AIM： To investigate the inhibitory effect of VP22 fusion protein-based dominant negative （DN） mutant on Hepatitis Bvrus （HBV） replication. METHODS： Full-length or truncated fragment of VP22 was fused to C terminal of HBV core protein （HBc）, and subcloned into pcDNA3.1 （-） vector, yielding eukaryotic expression plasmids of DN mutant. After transfection into HepG2.2.15 cells, the expression of DN mutant was identified by immunofluorescence staining. The inhibitory effect of DN mutant on HBV replication was indexed as the supernatant HBsAg concentration determined by RIA and HBV-DNA content by fluorescent quantification-PCR （FQ-PCR）. Meanwhile, metabolism of HepG2.2.25 cells was evaluated by MTI- colorimetry.

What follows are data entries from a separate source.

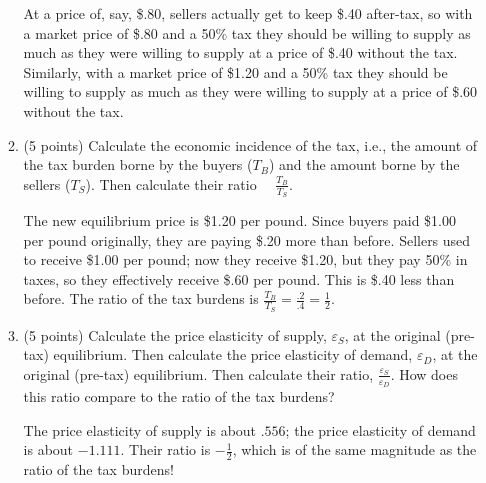 \documentclass{article}
\begin{document}
\begin{enumerate}
\begin{enumerate}
\begin{KEY} At a price of, say, \$.80, sellers actually get to keep \$.40 after-tax, so with a market price of \$.80 and a 50\% tax they should be willing to supply as much as they were willing to supply at a price of \$.40 without the tax. Similarly, with a market price of \$1.20 and a 50\% tax they should be willing to supply as much as they were willing to supply at a price of \$.60 without the tax. \end{KEY} 

\item \begin{EXAM} (5 points) Calculate the economic incidence of the tax, i.e., the amount of the tax burden borne by the buyers ($T_B$) and the amount borne by the sellers ($T_S$). Then calculate their ratio \ \ $\displaystyle \frac{T_B}{T_S}$. \vspace{1.6in} \end{EXAM} 

\begin{KEY} The new equilibrium price is \$1.20 per pound. Since buyers paid \$1.00 per pound originally, they are paying \$.20 more than before. Sellers used to receive \$1.00 per pound; now they receive \$1.20, but they pay 50\% in taxes, so they effectively receive \$.60 per pound. This is \$.40 less than before. The ratio of the tax burdens is $\frac{T_B}{T_S} = \frac{.2}{.4}=\frac{1}{2}.$
\end{KEY} 


\item \begin{EXAM} (5 points) Calculate the price elasticity of supply, $\varepsilon_S$, at the original
(pre-tax) equilibrium. Then calculate the price elasticity of demand, $\varepsilon_D$, at the original (pre-tax) equilibrium. Then calculate their ratio, $\displaystyle \frac{\varepsilon_S}{\varepsilon_D}$. How does this ratio compare to the ratio of the tax burdens? \vspace{3.6in}  \end{EXAM} 

\begin{KEY} The price elasticity of supply is about $.556$; the price elasticity of demand is about $-1.111$. Their ratio is $-\frac{1}{2}$, which is of the same magnitude as the ratio of the tax burdens! \end{KEY} 


\end{enumerate}


\begin{EXAM}


\end{EXAM}
\end{enumerate}
\end{document}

RESULTS： VP22-based DN mutants and its truncated fragment were expressed in HepG2.2.15 cells, and had no toxic effect on host cells. DN mutants could inhibit HBV replication and the transduction ability of mutantbearing protein had a stronger inhibitory effect on HBV replication. DN mutants with full length of VP22 had the strongest inhibitory effect on HBV replication, reducing the HBsAg concentration by 81.94%, and the HBV-DNA content by 72.30%. MTT assay suggested that there were no significant differences in cell metabolic activity between the groups. CONCLUSION： VP22-based DN mutant can inhibit HBV replication effectively.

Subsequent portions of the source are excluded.